AIM OF THE TASK: Among the entries below, find the lines holding "exactly" and copy them.
THE RECORDS START
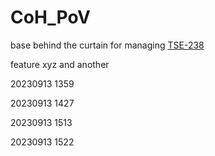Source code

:# CoH_PoV
base behind the curtain for managing [TSE-238](https://opsera.atlassian.net/browse/TSE-238)

feature xyz and another 

20230913 1359

20230913 1427

20230913 1513

20230913 1522
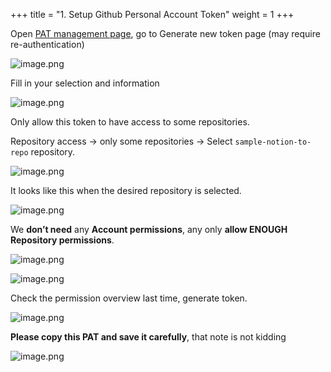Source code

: +++
title = "1. Setup Github Personal Account Token"
weight = 1
+++


Open [PAT management page](https://github.com/settings/tokens?type=beta), go to Generate new token page (may require re-authentication)


![image.png](/images/003-iii-level-2-notion-to-github-repo/13-339658-image.png)


Fill in your selection and information


![image.png](/images/003-iii-level-2-notion-to-github-repo/13-241496-image.png)


Only allow this token to have access to some repositories.


Repository access → only some repositories → Select `sample-notion-to-repo` repository.


![image.png](/images/003-iii-level-2-notion-to-github-repo/13-312670-image.png)


It looks like this when the desired repository is selected.


![image.png](/images/003-iii-level-2-notion-to-github-repo/13-126459-image.png)


We **don’t need** any **Account permissions**, any only **allow ENOUGH** **Repository permissions**.


![image.png](/images/003-iii-level-2-notion-to-github-repo/13-538794-image.png)


![image.png](/images/003-iii-level-2-notion-to-github-repo/13-611934-image.png)


Check the permission overview last time, generate token.


![image.png](/images/003-iii-level-2-notion-to-github-repo/13-942433-image.png)


**Please copy this PAT and save it carefully**, that note is not kidding


![image.png](/images/003-iii-level-2-notion-to-github-repo/13-680306-image.png)


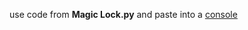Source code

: use code from **Magic Lock.py** and paste into a [console]([url](https://www.jetbrains.com/pycharm/))
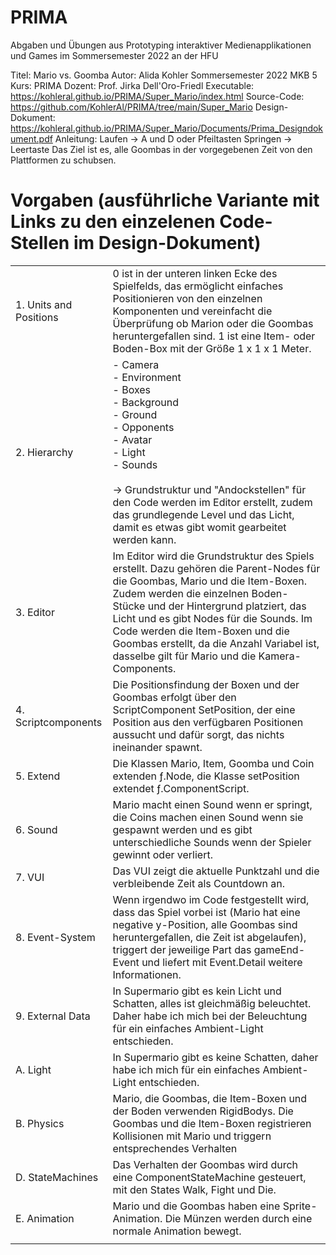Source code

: # PRIMA
Abgaben und Übungen aus Prototyping interaktiver Medienapplikationen und Games im Sommersemester 2022 an der HFU 


Titel: Mario vs. Goomba
Autor: Alida Kohler
Sommersemester 2022
MKB 5
Kurs: PRIMA
Dozent: Prof. Jirka Dell'Oro-Friedl
Executable: https://kohleral.github.io/PRIMA/Super_Mario/index.html
Source-Code: https://github.com/KohlerAl/PRIMA/tree/main/Super_Mario
Design-Dokument: https://kohleral.github.io/PRIMA/Super_Mario/Documents/Prima_Designdokument.pdf
Anleitung: 
Laufen -> A und D oder Pfeiltasten 
Springen -> Leertaste
Das Ziel ist es, alle Goombas in der vorgegebenen Zeit von den Plattformen zu schubsen. 


Vorgaben (ausführliche Variante mit Links zu den einzelenen Code-Stellen im Design-Dokument)
============================================

|                         |                                                                                                                                                                                                                                                                                                                                                                                          |
|-------------------------|------------------------------------------------------------------------------------------------------------------------------------------------------------------------------------------------------------------------------------------------------------------------------------------------------------------------------------------------------------------------------------------|
|  1. Units and Positions | 0 ist in der unteren linken Ecke des Spielfelds, das ermöglicht einfaches Positionieren von den einzelnen Komponenten und vereinfacht die Überprüfung ob Marion oder die Goombas heruntergefallen sind. 1 ist eine Item- oder Boden-Box mit der Größe 1 x 1 x 1 Meter.                                                                                                                   |
|  2. Hierarchy           | - Camera<br>- Environment<br>     - Boxes<br>     - Background<br>     - Ground<br>- Opponents<br>- Avatar<br>- Light<br>- Sounds<br><br>-> Grundstruktur und "Andockstellen" für den Code werden im Editor erstellt, zudem das grundlegende Level und das Licht, damit es etwas gibt womit gearbeitet werden kann.                                                                      |
| 3. Editor               | Im Editor wird die Grundstruktur des Spiels erstellt. Dazu gehören die Parent-Nodes für die Goombas, Mario und die Item-Boxen. Zudem werden die einzelnen Boden-Stücke und der Hintergrund platziert, das Licht und es gibt Nodes für die Sounds. Im Code werden die Item-Boxen und die Goombas erstellt, da die Anzahl Variabel ist, dasselbe gilt für Mario und die Kamera-Components. |
| 4. Scriptcomponents     | Die Positionsfindung der Boxen und der Goombas erfolgt über den ScriptComponent SetPosition, der eine Position aus den verfügbaren Positionen aussucht und dafür sorgt, das nichts ineinander spawnt.                                                                                                                                                                                    |
| 5. Extend               | Die Klassen Mario, Item, Goomba und Coin extenden ƒ.Node, die Klasse setPosition extendet ƒ.ComponentScript.                                                                                                                                                                                                                                                                             |
|  6. Sound               | Mario macht einen Sound wenn er springt, die Coins machen einen Sound wenn sie gespawnt werden und es gibt unterschiedliche Sounds wenn der Spieler gewinnt oder verliert.                                                                                                                                                                                                               |
| 7. VUI                  | Das VUI zeigt die aktuelle Punktzahl und die verbleibende Zeit als Countdown an.                                                                                                                                                                                                                                                                                                         |
| 8. Event-System         | Wenn irgendwo im Code festgestellt wird, dass das Spiel vorbei ist (Mario hat eine negative y-Position, alle Goombas sind heruntergefallen, die Zeit ist abgelaufen), triggert der jeweilige Part das gameEnd-Event und liefert mit Event.Detail weitere Informationen.                                                                                                                  |
| 9. External Data        | In Supermario gibt es kein Licht und Schatten, alles ist gleichmäßig beleuchtet. Daher habe ich mich bei der Beleuchtung für ein einfaches Ambient-Light entschieden.                                                                                                                                                                                                                    |
| A. Light                | In Supermario gibt es keine Schatten, daher habe ich mich für ein einfaches Ambient-Light entschieden.                                                                                                                                                                                                                                                                                   |
| B. Physics              | Mario, die Goombas, die Item-Boxen und der Boden verwenden RigidBodys. Die Goombas und die Item-Boxen registrieren Kollisionen mit Mario und triggern entsprechendes Verhalten                                                                                                                                                                                                           |
| D. StateMachines        | Das Verhalten der Goombas wird durch eine ComponentStateMachine gesteuert, mit den States Walk, Fight und Die.                                                                                                                                                                                                                                                                           |
| E. Animation            | Mario und die Goombas haben eine Sprite-Animation. Die Münzen werden durch eine normale Animation bewegt.                                                                                                                                                                                                                                                                                |
|                         |                                                                                                                                                                                                                                                                                                                                                                                          |
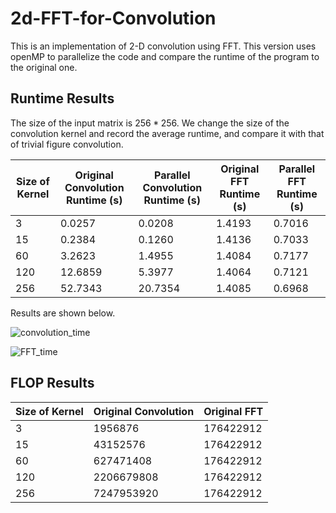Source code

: # 2d-FFT-for-Convolution
This is an implementation of 2-D convolution using FFT. 
This version uses openMP to parallelize the code and compare the runtime of the program to the original one. 
## Runtime Results
The size of the input matrix is $256*256$.
We change the size of the convolution kernel and record the average runtime, and compare it with that of trivial figure convolution.

| Size of Kernel | Original Convolution Runtime (s) | Parallel Convolution Runtime (s) | Original FFT Runtime (s) | Parallel FFT Runtime (s) |
| -------- | -------- | -------- | -------- | -------- |
| 3 | 0.0257 | 0.0208 | 1.4193 | 0.7016 |
| 15 | 0.2384 | 0.1260 | 1.4136 | 0.7033 |
| 60 | 3.2623 | 1.4955 | 1.4084 | 0.7177 |
| 120 | 12.6859 | 5.3977 | 1.4064 | 0.7121 |
| 256 | 52.7343 | 20.7354 | 1.4085 | 0.6968 |


Results are shown below.

![convolution_time](https://github.com/Julien-Sun/2d-FFT-for-Convolution-/assets/67185297/f3b62ab0-6c90-407a-ae76-04dbe85f8901)

![FFT_time](https://github.com/Julien-Sun/2d-FFT-for-Convolution-/assets/67185297/b8178da6-11f1-42e9-9a28-d87c77ad2c09)

## FLOP Results

| Size of Kernel | Original Convolution | Original FFT |
| -------- | -------- | -------- |
| 3 | 1956876 | 176422912 |
| 15 | 43152576 | 176422912 |
| 60 | 627471408 | 176422912 |
| 120 | 2206679808 | 176422912 |
| 256 | 7247953920 | 176422912 |
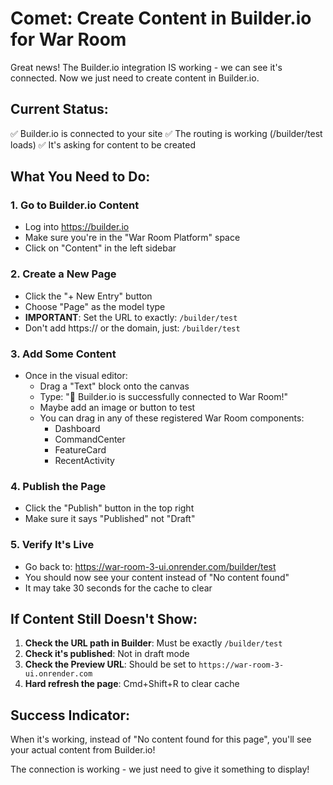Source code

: # Comet: Create Content in Builder.io for War Room

Great news! The Builder.io integration IS working - we can see it's connected. Now we just need to create content in Builder.io.

## Current Status:
✅ Builder.io is connected to your site
✅ The routing is working (/builder/test loads)
✅ It's asking for content to be created

## What You Need to Do:

### 1. Go to Builder.io Content
- Log into https://builder.io
- Make sure you're in the "War Room Platform" space
- Click on "Content" in the left sidebar

### 2. Create a New Page
- Click the "+ New Entry" button
- Choose "Page" as the model type
- **IMPORTANT**: Set the URL to exactly: `/builder/test`
- Don't add https:// or the domain, just: `/builder/test`

### 3. Add Some Content
- Once in the visual editor:
  - Drag a "Text" block onto the canvas
  - Type: "🎉 Builder.io is successfully connected to War Room!"
  - Maybe add an image or button to test
  - You can drag in any of these registered War Room components:
    - Dashboard
    - CommandCenter
    - FeatureCard
    - RecentActivity

### 4. Publish the Page
- Click the "Publish" button in the top right
- Make sure it says "Published" not "Draft"

### 5. Verify It's Live
- Go back to: https://war-room-3-ui.onrender.com/builder/test
- You should now see your content instead of "No content found"
- It may take 30 seconds for the cache to clear

## If Content Still Doesn't Show:

1. **Check the URL path in Builder**: Must be exactly `/builder/test`
2. **Check it's published**: Not in draft mode
3. **Check the Preview URL**: Should be set to `https://war-room-3-ui.onrender.com`
4. **Hard refresh the page**: Cmd+Shift+R to clear cache

## Success Indicator:
When it's working, instead of "No content found for this page", you'll see your actual content from Builder.io!

The connection is working - we just need to give it something to display!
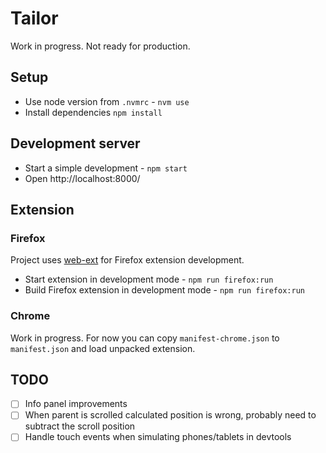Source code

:# Tailor

Work in progress. Not ready for production.

## Setup

- Use node version from `.nvmrc` - `nvm use`
- Install dependencies `npm install`

## Development server

- Start a simple development - `npm start`
- Open http://localhost:8000/

## Extension

### Firefox

Project uses [web-ext](https://github.com/mozilla/web-ext) for Firefox extension development.

- Start extension in development mode - `npm run firefox:run`
- Build Firefox extension in development mode - `npm run firefox:run`

### Chrome

Work in progress. For now you can copy `manifest-chrome.json` to `manifest.json` and load unpacked extension.

## TODO

- [ ] Info panel improvements
- [ ] When parent is scrolled calculated position is wrong, probably need to subtract the scroll position
- [ ] Handle touch events when simulating phones/tablets in devtools
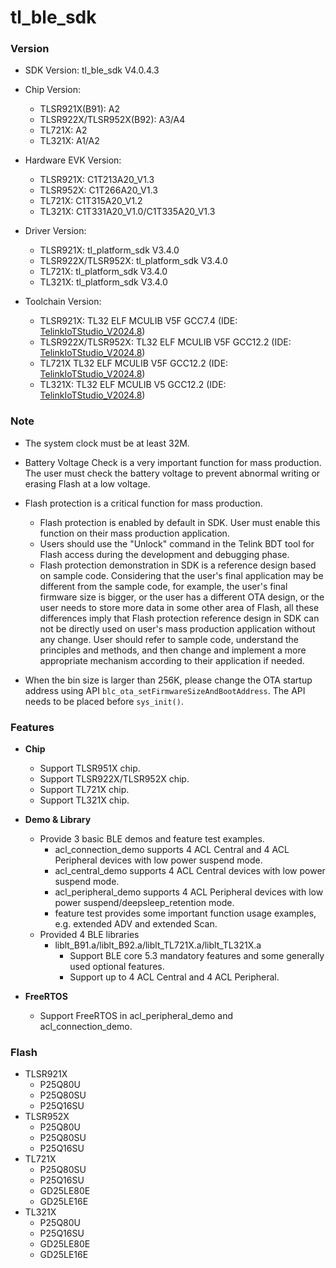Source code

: # tl_ble_sdk 

### Version

* SDK Version: tl_ble_sdk V4.0.4.3
* Chip Version: 
  - TLSR921X(B91):           A2
  - TLSR922X/TLSR952X(B92):  A3/A4
  - TL721X:                  A2
  - TL321X:                  A1/A2
* Hardware EVK Version:
    - TLSR921X:                C1T213A20_V1.3
    - TLSR952X:                C1T266A20_V1.3
    - TL721X:                  C1T315A20_V1.2
    - TL321X:                  C1T331A20_V1.0/C1T335A20_V1.3

* Driver Version: 
  - TLSR921X:                tl_platform_sdk V3.4.0
  - TLSR922X/TLSR952X:       tl_platform_sdk V3.4.0
  - TL721X:                  tl_platform_sdk V3.4.0
  - TL321X:                  tl_platform_sdk V3.4.0
* Toolchain Version:
  - TLSR921X:                TL32 ELF MCULIB V5F GCC7.4  (IDE: [TelinkIoTStudio_V2024.8](https://wiki.telink-semi.cn/wiki/IDE-and-Tools/Telink_IoT_Studio/))
  - TLSR922X/TLSR952X:       TL32 ELF MCULIB V5F GCC12.2 (IDE: [TelinkIoTStudio_V2024.8](https://wiki.telink-semi.cn/wiki/IDE-and-Tools/Telink_IoT_Studio/))
  - TL721X                   TL32 ELF MCULIB V5F GCC12.2 (IDE: [TelinkIoTStudio_V2024.8](https://wiki.telink-semi.cn/wiki/IDE-and-Tools/Telink_IoT_Studio/))
  - TL321X:                  TL32 ELF MCULIB V5 GCC12.2 (IDE: [TelinkIoTStudio_V2024.8](https://wiki.telink-semi.cn/wiki/IDE-and-Tools/Telink_IoT_Studio/))

### Note
* The system clock must be at least 32M.
* Battery Voltage Check is a very important function for mass production. The user must check the battery voltage to prevent abnormal writing or erasing Flash at a low voltage.
* Flash protection is a critical function for mass production.
    * Flash protection is enabled by default in SDK. User must enable this function on their mass production application.
    * Users should use the "Unlock" command in the Telink BDT tool for Flash access during the development and debugging phase.
    * Flash protection demonstration in SDK is a reference design based on sample code. Considering that the user's final application may be different from the sample code, for example, the user's final firmware size is bigger, or the user has a different OTA design, or the user needs to store more data in some other area of Flash, all these differences imply that Flash protection reference design in SDK can not be directly used on user's mass production application without any change. User should refer to sample code, understand the principles and methods, and then change and implement a more appropriate mechanism according to their application if needed.

* When the bin size is larger than 256K, please change the OTA startup address using API `blc_ota_setFirmwareSizeAndBootAddress`. The API needs to be placed before `sys_init()`.

### Features
* **Chip**
  - Support TLSR951X chip.
  - Support TLSR922X/TLSR952X chip.
  - Support TL721X chip.
  - Support TL321X chip.
* **Demo & Library**
  - Provide 3 basic BLE demos and feature test examples.
	- acl_connection_demo supports 4 ACL Central and 4 ACL Peripheral devices with low power suspend mode.
	- acl_central_demo supports 4 ACL Central devices with low power suspend mode.
	- acl_peripheral_demo supports 4 ACL Peripheral devices with low power suspend/deepsleep_retention mode.
	- feature test provides some important function usage examples, e.g. extended ADV and extended Scan.
  - Provided 4 BLE libraries
    - liblt_B91.a/liblt_B92.a/liblt_TL721X.a/liblt_TL321X.a
	  - Support BLE core 5.3 mandatory features and some generally used optional features.
	  - Support up to 4 ACL Central and 4 ACL Peripheral.

* **FreeRTOS**
  - Support FreeRTOS in acl_peripheral_demo and acl_connection_demo. 


### Flash
* TLSR921X
  - P25Q80U
  - P25Q80SU
  - P25Q16SU
* TLSR952X
    - P25Q80U
    - P25Q80SU
    - P25Q16SU
* TL721X
    - P25Q80SU
    - P25Q16SU
    - GD25LE80E
    - GD25LE16E
* TL321X
    - P25Q80U
    - P25Q16SU
    - GD25LE80E
    - GD25LE16E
THE RECORDS END
SOLUTION TO THE EXERCISE:
- **IMPORTANT**: Set the URL to exactly: `/builder/test`
1. **Check the URL path in Builder**: Must be exactly `/builder/test`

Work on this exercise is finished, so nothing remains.